Extracted information:
┌──
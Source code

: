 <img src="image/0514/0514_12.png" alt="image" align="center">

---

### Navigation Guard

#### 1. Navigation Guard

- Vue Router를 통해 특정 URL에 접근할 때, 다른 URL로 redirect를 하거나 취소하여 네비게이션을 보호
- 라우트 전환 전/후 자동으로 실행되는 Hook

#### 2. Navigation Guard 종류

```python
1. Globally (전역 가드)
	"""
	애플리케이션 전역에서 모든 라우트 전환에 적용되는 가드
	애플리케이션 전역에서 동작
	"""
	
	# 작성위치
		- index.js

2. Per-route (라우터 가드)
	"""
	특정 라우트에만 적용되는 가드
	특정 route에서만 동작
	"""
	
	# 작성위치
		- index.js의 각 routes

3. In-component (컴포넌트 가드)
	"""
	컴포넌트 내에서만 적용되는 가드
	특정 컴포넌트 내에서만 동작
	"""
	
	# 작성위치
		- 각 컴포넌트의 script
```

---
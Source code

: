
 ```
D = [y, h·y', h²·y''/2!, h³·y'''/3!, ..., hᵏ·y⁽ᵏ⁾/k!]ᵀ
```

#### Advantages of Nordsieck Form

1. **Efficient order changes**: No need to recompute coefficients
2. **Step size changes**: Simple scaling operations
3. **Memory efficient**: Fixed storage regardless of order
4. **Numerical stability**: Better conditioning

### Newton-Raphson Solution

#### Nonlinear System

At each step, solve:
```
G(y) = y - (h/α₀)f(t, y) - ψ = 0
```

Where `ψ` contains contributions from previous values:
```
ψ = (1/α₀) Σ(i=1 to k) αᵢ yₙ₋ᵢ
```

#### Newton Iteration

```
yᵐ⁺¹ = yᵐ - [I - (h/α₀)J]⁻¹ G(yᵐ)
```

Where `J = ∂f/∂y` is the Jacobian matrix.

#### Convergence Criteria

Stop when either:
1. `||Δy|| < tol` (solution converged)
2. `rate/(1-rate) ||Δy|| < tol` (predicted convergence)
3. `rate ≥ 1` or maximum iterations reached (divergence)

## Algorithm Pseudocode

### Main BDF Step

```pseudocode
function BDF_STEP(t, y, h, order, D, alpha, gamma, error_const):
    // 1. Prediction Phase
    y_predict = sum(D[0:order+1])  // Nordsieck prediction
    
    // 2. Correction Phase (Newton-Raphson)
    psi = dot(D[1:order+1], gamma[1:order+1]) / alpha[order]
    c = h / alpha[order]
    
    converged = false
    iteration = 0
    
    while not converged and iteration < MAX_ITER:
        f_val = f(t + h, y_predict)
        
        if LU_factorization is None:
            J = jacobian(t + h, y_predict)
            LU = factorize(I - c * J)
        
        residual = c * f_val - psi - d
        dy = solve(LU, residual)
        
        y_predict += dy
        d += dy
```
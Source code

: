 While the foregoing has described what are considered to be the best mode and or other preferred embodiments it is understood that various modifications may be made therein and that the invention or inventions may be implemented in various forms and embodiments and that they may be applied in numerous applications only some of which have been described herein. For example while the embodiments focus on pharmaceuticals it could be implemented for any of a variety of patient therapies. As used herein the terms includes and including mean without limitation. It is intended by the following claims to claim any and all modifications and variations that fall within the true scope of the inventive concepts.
└──
Goal of the exercise:
Track down every line in the entries that includes the string "전역에서", and copy it.

Response:
	애플리케이션 전역에서 모든 라우트 전환에 적용되는 가드
	애플리케이션 전역에서 동작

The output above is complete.